[Stored data]
=======
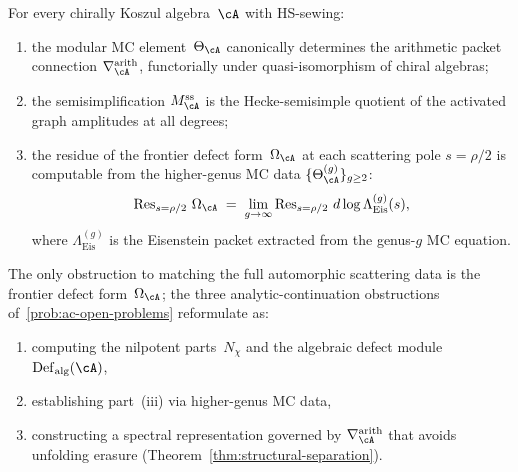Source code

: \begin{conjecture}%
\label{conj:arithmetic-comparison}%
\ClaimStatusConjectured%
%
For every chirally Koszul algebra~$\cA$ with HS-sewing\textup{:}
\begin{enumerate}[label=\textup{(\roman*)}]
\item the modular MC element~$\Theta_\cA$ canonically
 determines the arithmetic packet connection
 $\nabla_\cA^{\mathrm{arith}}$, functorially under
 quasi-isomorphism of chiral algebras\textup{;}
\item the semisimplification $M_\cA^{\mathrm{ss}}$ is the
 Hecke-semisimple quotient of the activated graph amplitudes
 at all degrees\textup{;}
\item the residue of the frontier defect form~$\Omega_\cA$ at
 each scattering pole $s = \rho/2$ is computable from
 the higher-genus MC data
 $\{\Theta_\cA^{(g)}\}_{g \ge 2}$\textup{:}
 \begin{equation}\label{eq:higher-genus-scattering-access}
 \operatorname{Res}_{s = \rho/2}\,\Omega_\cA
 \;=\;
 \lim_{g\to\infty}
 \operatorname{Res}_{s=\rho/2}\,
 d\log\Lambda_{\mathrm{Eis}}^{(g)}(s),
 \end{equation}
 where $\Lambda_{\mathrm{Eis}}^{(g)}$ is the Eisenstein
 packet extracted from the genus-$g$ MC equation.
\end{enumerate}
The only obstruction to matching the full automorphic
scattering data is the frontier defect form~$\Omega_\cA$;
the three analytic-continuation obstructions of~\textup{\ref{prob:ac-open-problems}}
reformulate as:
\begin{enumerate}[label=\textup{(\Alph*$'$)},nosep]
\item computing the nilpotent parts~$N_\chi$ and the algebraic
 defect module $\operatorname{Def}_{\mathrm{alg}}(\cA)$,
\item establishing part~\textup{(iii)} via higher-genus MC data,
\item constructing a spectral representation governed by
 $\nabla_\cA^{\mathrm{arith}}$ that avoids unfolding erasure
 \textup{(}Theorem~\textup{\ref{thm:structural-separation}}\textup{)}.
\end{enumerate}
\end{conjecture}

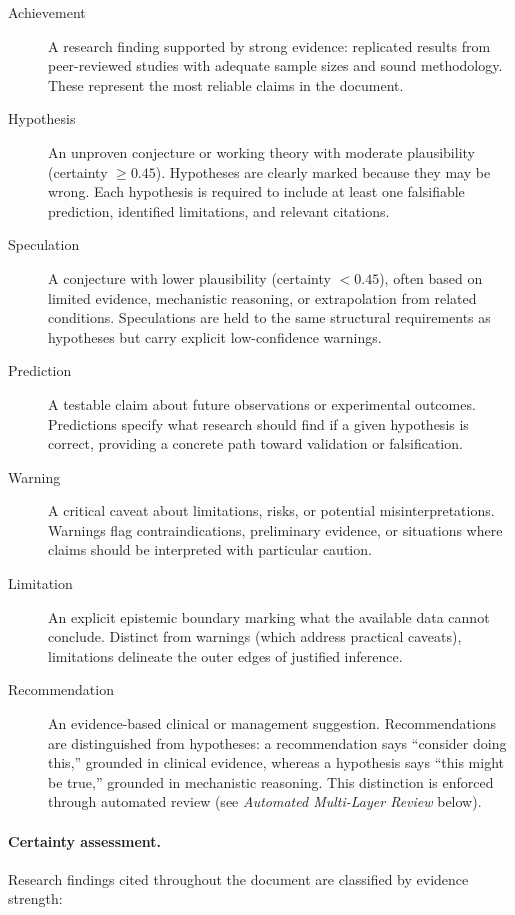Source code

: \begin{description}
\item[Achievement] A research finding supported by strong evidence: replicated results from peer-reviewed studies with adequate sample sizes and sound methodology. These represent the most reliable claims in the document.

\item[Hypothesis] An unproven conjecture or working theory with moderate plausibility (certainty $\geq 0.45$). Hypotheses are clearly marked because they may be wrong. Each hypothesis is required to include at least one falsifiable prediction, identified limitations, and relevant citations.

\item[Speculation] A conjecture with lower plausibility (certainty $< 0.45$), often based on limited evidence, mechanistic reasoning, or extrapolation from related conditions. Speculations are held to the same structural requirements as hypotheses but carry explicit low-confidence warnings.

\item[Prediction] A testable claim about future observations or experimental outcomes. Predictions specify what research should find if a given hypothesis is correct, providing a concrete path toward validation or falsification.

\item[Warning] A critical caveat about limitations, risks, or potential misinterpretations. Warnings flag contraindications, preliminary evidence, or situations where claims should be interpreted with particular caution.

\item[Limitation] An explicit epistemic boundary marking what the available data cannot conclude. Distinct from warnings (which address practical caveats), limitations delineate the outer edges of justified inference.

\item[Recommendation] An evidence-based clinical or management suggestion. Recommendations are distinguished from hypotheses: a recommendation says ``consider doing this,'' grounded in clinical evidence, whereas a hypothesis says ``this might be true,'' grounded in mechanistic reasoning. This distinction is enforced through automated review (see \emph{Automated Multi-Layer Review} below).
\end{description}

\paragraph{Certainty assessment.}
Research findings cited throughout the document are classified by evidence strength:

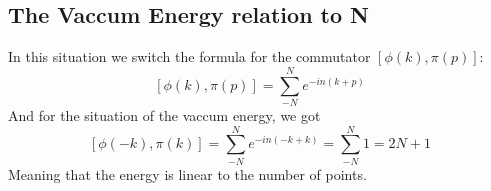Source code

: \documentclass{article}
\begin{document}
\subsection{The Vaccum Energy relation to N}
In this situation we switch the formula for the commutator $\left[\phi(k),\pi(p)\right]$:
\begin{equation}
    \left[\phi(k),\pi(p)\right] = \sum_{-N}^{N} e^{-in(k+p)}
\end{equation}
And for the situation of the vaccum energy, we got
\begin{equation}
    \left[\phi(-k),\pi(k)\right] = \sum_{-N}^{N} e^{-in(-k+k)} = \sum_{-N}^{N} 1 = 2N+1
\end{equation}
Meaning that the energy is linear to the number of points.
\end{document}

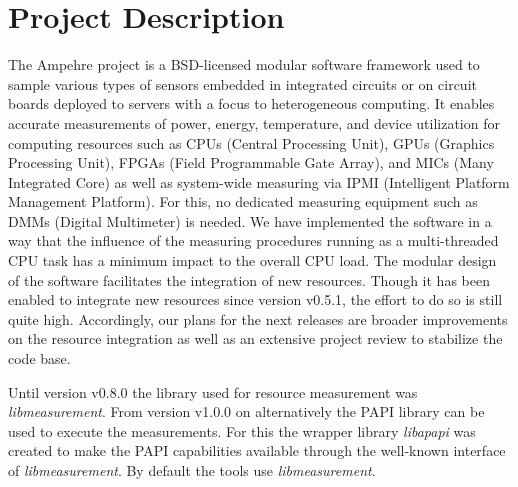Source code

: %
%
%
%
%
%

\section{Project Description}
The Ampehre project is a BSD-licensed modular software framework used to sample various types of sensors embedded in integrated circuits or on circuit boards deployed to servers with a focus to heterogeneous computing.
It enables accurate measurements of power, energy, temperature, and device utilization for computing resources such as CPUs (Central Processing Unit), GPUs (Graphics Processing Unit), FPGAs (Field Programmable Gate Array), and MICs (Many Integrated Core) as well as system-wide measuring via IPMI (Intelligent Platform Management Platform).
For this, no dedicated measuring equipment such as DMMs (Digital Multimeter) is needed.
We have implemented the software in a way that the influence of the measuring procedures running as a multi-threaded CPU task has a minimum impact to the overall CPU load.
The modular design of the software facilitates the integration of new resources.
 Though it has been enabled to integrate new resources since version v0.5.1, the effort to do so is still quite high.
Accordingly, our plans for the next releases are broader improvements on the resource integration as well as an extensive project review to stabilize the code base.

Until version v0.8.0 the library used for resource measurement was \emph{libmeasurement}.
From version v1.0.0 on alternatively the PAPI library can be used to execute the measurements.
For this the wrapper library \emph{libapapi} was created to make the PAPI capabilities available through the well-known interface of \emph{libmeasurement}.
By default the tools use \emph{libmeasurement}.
=======
Problem to solve → Within the data above, pick out all lines holding the word "left".

Response to the task →
In this situation we switch the formula for the commutator $\left[\phi(k),\pi(p)\right]$:
    \left[\phi(k),\pi(p)\right] = \sum_{-N}^{N} e^{-in(k+p)}
    \left[\phi(-k),\pi(k)\right] = \sum_{-N}^{N} e^{-in(-k+k)} = \sum_{-N}^{N} 1 = 2N+1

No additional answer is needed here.